By Greg Eves
In my previous article I highlighted a number of common issues with OpenLink based logging and demonstrated the potential impact they might have on a typical instance. In this article I’m going to describe a strategy for keeping on top of unwieldy core OpenLink logs. If your instance of Endur or Findur has an error logs directory that looks like the screen-shot below, then this article is for you.
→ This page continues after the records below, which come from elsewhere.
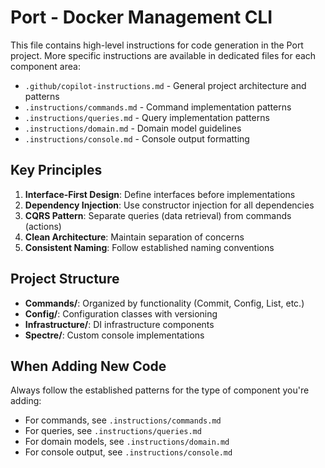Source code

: # Port - Docker Management CLI

This file contains high-level instructions for code generation in the Port project. More specific instructions are available in dedicated files for each component area:

- `.github/copilot-instructions.md` - General project architecture and patterns
- `.instructions/commands.md` - Command implementation patterns
- `.instructions/queries.md` - Query implementation patterns
- `.instructions/domain.md` - Domain model guidelines
- `.instructions/console.md` - Console output formatting

## Key Principles

1. **Interface-First Design**: Define interfaces before implementations
2. **Dependency Injection**: Use constructor injection for all dependencies
3. **CQRS Pattern**: Separate queries (data retrieval) from commands (actions)
4. **Clean Architecture**: Maintain separation of concerns
5. **Consistent Naming**: Follow established naming conventions

## Project Structure

- **Commands/**: Organized by functionality (Commit, Config, List, etc.)
- **Config/**: Configuration classes with versioning
- **Infrastructure/**: DI infrastructure components
- **Spectre/**: Custom console implementations

## When Adding New Code

Always follow the established patterns for the type of component you're adding:
- For commands, see `.instructions/commands.md`
- For queries, see `.instructions/queries.md`
- For domain models, see `.instructions/domain.md`
- For console output, see `.instructions/console.md`
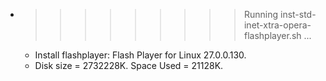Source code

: * >>>>>>>>> Running inst-std-inet-xtra-opera-flashplayer.sh ...
  * Install flashplayer: Flash Player for Linux 27.0.0.130.
  * Disk size = 2732228K. Space Used = 21128K.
Let’s first consider why we might want to reduce the amount of logs being generated by our OpenLink application. In my last article I talked through a scenario where a user was experiencing an issue with a report. The excessive size of the core log made it difficult to open and find the pertinent error. I also crudely calculated the cost of logging to be around 1hour per gigabyte where logs are output to a remote location. Most of this cost can be attributed to the speed of the network. So if we reduce the quantity of logging output we should improve the speed of our application by around 1 hour per gigabyte saved. We’ll make it easier for those supporting the application to open and find the log information they need and make it faster to import our now reduced output into any analytics tools we might want to use. We’ll also save a bit of disk space and cut down our network traffic.
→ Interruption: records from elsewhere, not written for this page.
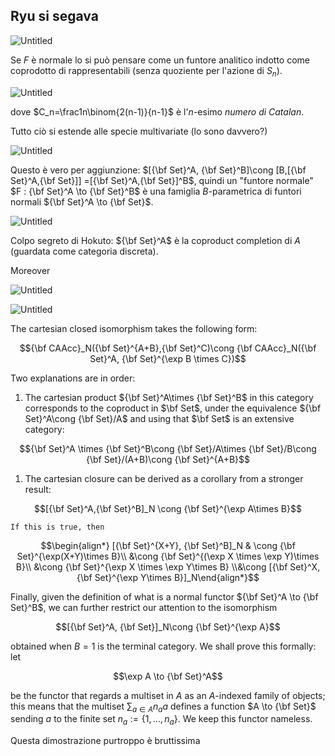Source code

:## Ryu si segava

![Untitled](https://s3-us-west-2.amazonaws.com/secure.notion-static.com/0a314af2-869f-4092-9ebf-65675de5df39/Untitled.png)

Se $F$ è normale lo si può pensare come un funtore analitico indotto come coprodotto di rappresentabili (senza quoziente per l'azione di $S_n$).

![Untitled](https://s3-us-west-2.amazonaws.com/secure.notion-static.com/cbcb5a59-cbe7-4fd6-b0c8-bca69f83bc8c/Untitled.png)

dove $C_n=\frac1n\binom{2(n-1)}{n-1}$ è l'$n$-esimo *numero di Catalan*.

Tutto ciò si estende alle specie multivariate (lo sono davvero?)

![Untitled](https://s3-us-west-2.amazonaws.com/secure.notion-static.com/d61ae0f7-8e52-4034-bf91-8ec2a254dcb4/Untitled.png)

Questo è vero per aggiunzione: $[{\bf Set}^A, {\bf Set}^B]\cong [B,[{\bf Set}^A,{\bf Set}]] =[{\bf Set}^A,{\bf Set}]^B$, quindi un "funtore normale" $F : {\bf Set}^A \to {\bf Set}^B$ è una famiglia $B$-parametrica di funtori normali ${\bf Set}^A \to {\bf Set}$.

![Untitled](https://s3-us-west-2.amazonaws.com/secure.notion-static.com/53306963-5c98-464a-89f5-7eb50130673a/Untitled.png)

Colpo segreto di Hokuto: ${\bf Set}^A$ è la coproduct completion di $A$ (guardata come categoria discreta).

Moreover

![Untitled](https://s3-us-west-2.amazonaws.com/secure.notion-static.com/2b0b3b8e-d2c4-40c7-8c64-e5e1875a4a86/Untitled.png)

![Untitled](https://s3-us-west-2.amazonaws.com/secure.notion-static.com/fc31267a-0001-44af-97f4-e60132fbd3bf/Untitled.png)

The cartesian closed isomorphism takes the following form:

$${\bf CAAcc}_N({\bf Set}^{A+B},{\bf Set}^C)\cong {\bf CAAcc}_N({\bf Set}^A, {\bf Set}^{\exp B \times C})$$

Two explanations are in order:

1. The cartesian product ${\bf Set}^A\times {\bf Set}^B$ in this category corresponds to the coproduct in $\bf Set$, under the equivalence ${\bf Set}^A\cong {\bf Set}/A$ and using that $\bf Set$ is an extensive category:

$${\bf Set}^A \times {\bf Set}^B\cong {\bf Set}/A\times {\bf Set}/B\cong {\bf Set}/(A+B)\cong {\bf Set}^{A+B}$$

1. The cartesian closure can be derived as a corollary from a stronger result:

$$[{\bf Set}^A,{\bf Set}^B]_N \cong {\bf Set}^{\exp A\times B}$$

    If this is true, then

$$\begin{align*} [{\bf Set}^{X+Y}, {\bf Set}^B]_N & \cong {\bf Set}^{\exp(X+Y)\times B}\\ &\cong {\bf Set}^{(\exp X \times \exp Y)\times B}\\ &\cong {\bf Set}^{\exp X \times \exp Y\times B} \\&\cong [{\bf Set}^X, {\bf Set}^{\exp Y\times B}]_N\end{align*}$$

Finally, given the definition of what is a normal functor ${\bf Set}^A \to {\bf Set}^B$, we can further restrict our attention to the isomorphism

$$[{\bf Set}^A, {\bf Set}]_N\cong {\bf Set}^{\exp A}$$

obtained when $B=1$ is the terminal category. We shall prove this formally: let

$$\exp A \to {\bf Set}^A$$

be the functor that regards a multiset in $A$ as an $A$-indexed family of objects; this means that the multiset $\sum_{a\in A} n_a  a$ defines a function $A \to {\bf Set}$ sending $a$ to the finite set $n_a := \{1,\dots,n_a\}$. We keep this functor nameless.

Questa dimostrazione purtroppo è bruttissima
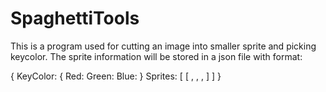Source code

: # SpaghettiTools

This is a program used for cutting an image into smaller sprite and picking keycolor.
The sprite information will be stored in a json file with format:

{
  KeyColor: {
    Red: <value>
    Green: <value>
    Blue: <value>
  }
  Sprites: [
    [ <x>, <y>, <width>, <height> ]
  ]
}
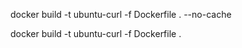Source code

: docker build -t ubuntu-curl -f Dockerfile . --no-cache

docker build -t ubuntu-curl -f Dockerfile .
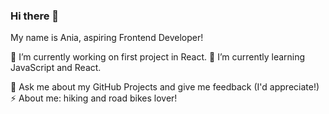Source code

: ### Hi there 👋
My name is Ania, aspiring Frontend Developer!



🔭 I’m currently working on first project in React.
🌱 I’m currently learning JavaScript and React.

 💬 Ask me about my GitHub Projects and give me feedback (I'd appreciate!)
⚡ About me: hiking and road bikes lover! 
<!--
**aniawojcik002/aniawojcik002** is a ✨ _special_ ✨ repository because its `README.md` (this file) appears on your GitHub profile.

Here are some ideas to get you started:

- 🔭 I’m currently working on ...
- 🌱 I’m currently learning ...
- 👯 I’m looking to collaborate on ...
- 🤔 I’m looking for help with ...
- 💬 Ask me about ...
- 📫 How to reach me: ...
- 😄 Pronouns: ...
- ⚡ Fun fact: ...
-->
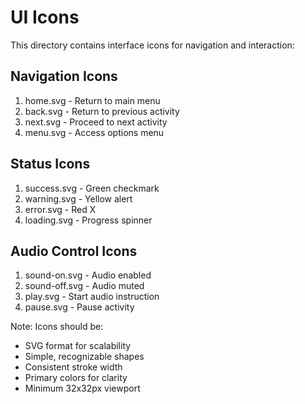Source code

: # UI Icons

This directory contains interface icons for navigation and interaction:

## Navigation Icons
1. home.svg - Return to main menu
2. back.svg - Return to previous activity
3. next.svg - Proceed to next activity
4. menu.svg - Access options menu

## Status Icons
1. success.svg - Green checkmark
2. warning.svg - Yellow alert
3. error.svg - Red X
4. loading.svg - Progress spinner

## Audio Control Icons
1. sound-on.svg - Audio enabled
2. sound-off.svg - Audio muted
3. play.svg - Start audio instruction
4. pause.svg - Pause activity

Note: Icons should be:
- SVG format for scalability
- Simple, recognizable shapes
- Consistent stroke width
- Primary colors for clarity
- Minimum 32x32px viewport
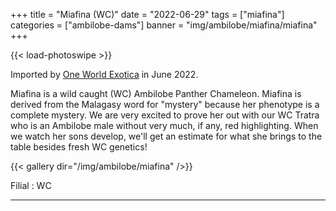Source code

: +++
title = "Miafina (WC)"
date = "2022-06-29"
tags = ["miafina"]
categories = ["ambilobe-dams"]
banner = "img/ambilobe/miafina/miafina"
+++

{{< load-photoswipe >}}

Imported by [One World Exotica](https://www.instagram.com/oneworldexotica/) in June 2022.

Miafina is a wild caught (WC) Ambilobe Panther Chameleon. Miafina is derived from the Malagasy word for "mystery" because her phenotype is a complete mystery. We are very excited to prove her out with our WC Tratra who is an Ambilobe male without very much, if any, red highlighting. When we watch her sons develop, we'll get an estimate for what she brings to the table besides fresh WC genetics!

{{< gallery dir="/img/ambilobe/miafina" />}}

Filial
: WC

---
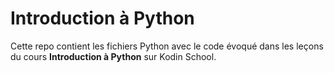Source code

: # Introduction à Python
Cette repo contient les fichiers Python avec le code évoqué dans les leçons du cours __Introduction à Python__ sur Kodin School.
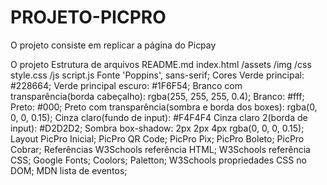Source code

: # PROJETO-PICPRO
O projeto consiste em replicar a página do Picpay

O projeto
Estrutura de arquivos
README.md
index.html
/assets
/img
/css
style.css
/js
script.js
Fonte
'Poppins', sans-serif;
Cores
Verde principal: #228664;
Verde principal escuro: #1F6F54;
Branco com transparência(borda cabeçalho): rgba(255, 255, 255, 0.4);
Branco: #fff;
Preto: #000;
Preto com transparência(sombra e borda dos boxes): rgba(0, 0, 0, 0.15);
Cinza claro(fundo de input): #F4F4F4
Cinza claro 2(borda de input): #D2D2D2;
Sombra
box-shadow: 2px 2px 4px rgba(0, 0, 0, 0.15);
Layout
PicPro Inicial;
PicPro QR Code;
PicPro Pix;
PicPro Boleto;
PicPro Cobrar;
Referências
W3Schools referência HTML;
W3Schools referência CSS;
Google Fonts;
Coolors;
Paletton;
W3Schools propriedades CSS no DOM;
MDN lista de eventos;
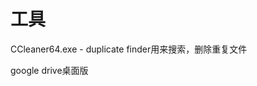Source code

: # 工具

CCleaner64.exe - duplicate finder用来搜索，删除重复文件

google drive桌面版
















































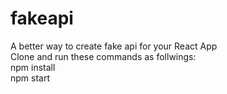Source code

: # fakeapi
A better way to create fake api for your React App <br />
Clone and run these commands as follwings:<br />
npm install <br />
npm start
Now that the benefits are clear, how might we tackle the situation like the above? We can see that the server users in the screen shot are generating around 200mb of data on a daily basis, but the screen-shot does not tell the whole story, the folder also contains the log files for every other user and whilst not as large as the server users the still contain a significant amount of logging data.
We could start manually trawling the files targeting what we perceive to be the most often repeated errors. Not only is this approach extremely tedious, it is also inefficient. With such high volumes of data it is extremely difficult to determine which errors are most prevalent. Instead of guessing, we can use Elastic Search and more specifically the ELK stack to do the hard work for us to find the most prevalent log messages extremely quickly and accurately.
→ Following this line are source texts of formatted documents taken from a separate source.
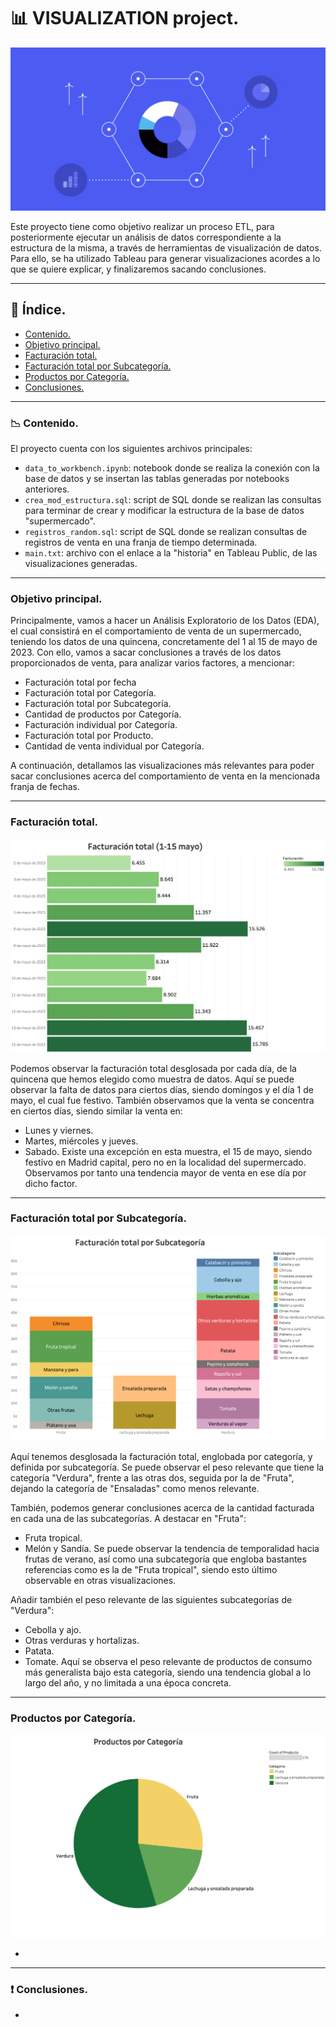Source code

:# 📊 **VISUALIZATION project.**

![portada](https://github.com/dapafer/visualization-project/blob/main/images/data_visualization.png)

Este proyecto tiene como objetivo realizar un proceso ETL, para posteriormente ejecutar un análisis de datos correspondiente a la estructura de la misma, a través de herramientas de visualización de datos. Para ello, se ha utilizado Tableau para generar visualizaciones acordes a lo que se quiere explicar, y finalizaremos sacando conclusiones.

---
## 📌 **Índice.**

- [Contenido.](#cont)
- [Objetivo principal.](#obj_princ)
- [Facturación total.](#fact_tot)
- [Facturación total por Subcategoría.](#fact_tot_sub)
- [Productos por Categoría.](#prod_cat)
- [Conclusiones.](#conc)

---
<a name="cont"/>

### 📉 **Contenido.**

El proyecto cuenta con los siguientes archivos principales:

- `data_to_workbench.ipynb`: notebook donde se realiza la conexión con la base de datos y se insertan las tablas generadas por notebooks anteriores.
- `crea_mod_estructura.sql`: script de SQL donde se realizan las consultas para terminar de crear y modificar la estructura de la base de datos "supermercado".
- `registros_random.sql`: script de SQL donde se realizan consultas de registros de venta en una franja de tiempo determinada.
- `main.txt`: archivo con el enlace a la "historia" en Tableau Public, de las visualizaciones generadas.

---
<a name="obj_princ"/>

### **Objetivo principal.**

Principalmente, vamos a hacer un Análisis Exploratorio de los Datos (EDA), el cual consistirá en el comportamiento de venta de un supermercado, teniendo los datos de una quincena, concretamente del 1 al 15 de mayo de 2023. Con ello, vamos a sacar conclusiones a través de los datos proporcionados de venta, para analizar varios factores, a mencionar:

- Facturación total por fecha
- Facturación total por Categoría.
- Facturación total por Subcategoría.
- Cantidad de productos por Categoría.
- Facturación individual por Categoría.
- Facturación total por Producto.
- Cantidad de venta individual por Categoría.

A continuación, detallamos las visualizaciones más relevantes para poder sacar conclusiones acerca del comportamiento de venta en la mencionada franja de fechas.

---
<a name="fact_tot"/>

### **Facturación total.**

<img src='https://github.com/dapafer/visualization-project/blob/main/images/fact_tot.png'/>

Podemos observar la facturación total desglosada por cada día, de la quincena que hemos elegido como muestra de datos. Aquí se puede observar la falta de datos para ciertos días, siendo domingos y el día 1 de mayo, el cual fue festivo. También observamos que la venta se concentra en ciertos días, siendo similar la venta en:
- Lunes y viernes.
- Martes, miércoles y jueves.
- Sabado.
Existe una excepción en esta muestra, el 15 de mayo, siendo festivo en Madrid capital, pero no en la localidad del supermercado. Observamos por tanto una tendencia mayor de venta en ese día por dicho factor.

---
<a name="fact_tot_sub"/>

### **Facturación total por Subcategoría.**

<img src='https://github.com/dapafer/visualization-project/blob/main/images/fact_tot_sub.png'/>

Aquí tenemos desglosada la facturación total, englobada por categoría, y definida por subcategoría. Se puede observar el peso relevante que tiene la categoría "Verdura", frente a las otras dos, seguida por la de "Fruta", dejando la categoría de "Ensaladas" como menos relevante.

También, podemos generar conclusiones acerca de la cantidad facturada en cada una de las subcategorías. A destacar en "Fruta":
- Fruta tropical.
- Melón y Sandía.
Se puede observar la tendencia de temporalidad hacia frutas de verano, así como una subcategoría que engloba bastantes referencias como es la de "Fruta tropical", siendo esto último observable en otras visualizaciones.

Añadir también el peso relevante de las siguientes subcategorías de "Verdura":
- Cebolla y ajo.
- Otras verduras y hortalizas.
- Patata.
- Tomate.
Aquí se observa el peso relevante de productos de consumo más generalista bajo esta categoría, siendo una tendencia global a lo largo del año, y no limitada a una época concreta.

---
<a name="prod_cat"/>

### **Productos por Categoría.**

<img src='https://github.com/dapafer/visualization-project/blob/main/images/prod_cat.png'/>

*

---
<a name="conc"/>

### ❗️ **Conclusiones.**

*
Elastic Search is a distributable, scalable server based analytics engine with a Lucene back-end. It is able to process and store unstructured data that can then be analysed extremely quickly. Combined with LogStash – used for parsing log files, and Kibana – the presentation layer, it makes for an accurate and efficient framework for making sense of log files, even those generated by OpenLink.
The ELK stack is available under an open source licence and can be downloaded from here, it is also recommended that you have the latest version of Java installed. In a proof of concept/experimental type context, both Elastic Search and Kibana can be started with their default configuration to run on a single node. In order to get LogStash running and posting logs to Elastic Search you will need a config file to tell it where to look for the logs and how they should be parsed. Whilst the OpenLink core logs are not perfect in terms of their machine readability it is possible to construct a series of regular expressions that will split each message into its component parts, enabling LogStash to turn a message like this:
31 Jan 2016 17:29:59:Script Engine 2: ERROR – >: OL:0-0020 Error encountered, rolling back Transaction
Into a JSON format that is consumable by Elastic Search that looks something like this:
“msg”: “Error encountered, rolling back Transaction\r”,
“unified_msg”: “Error encountered, rolling back Transaction\r”,
“type”: “OpenLink Core”
At this point it is worth noting that the core OpenLink core logs have a fundamental flaw in their design. Unfortunately the timestamp is output in the format HH:mi:ss and does not include milliseconds.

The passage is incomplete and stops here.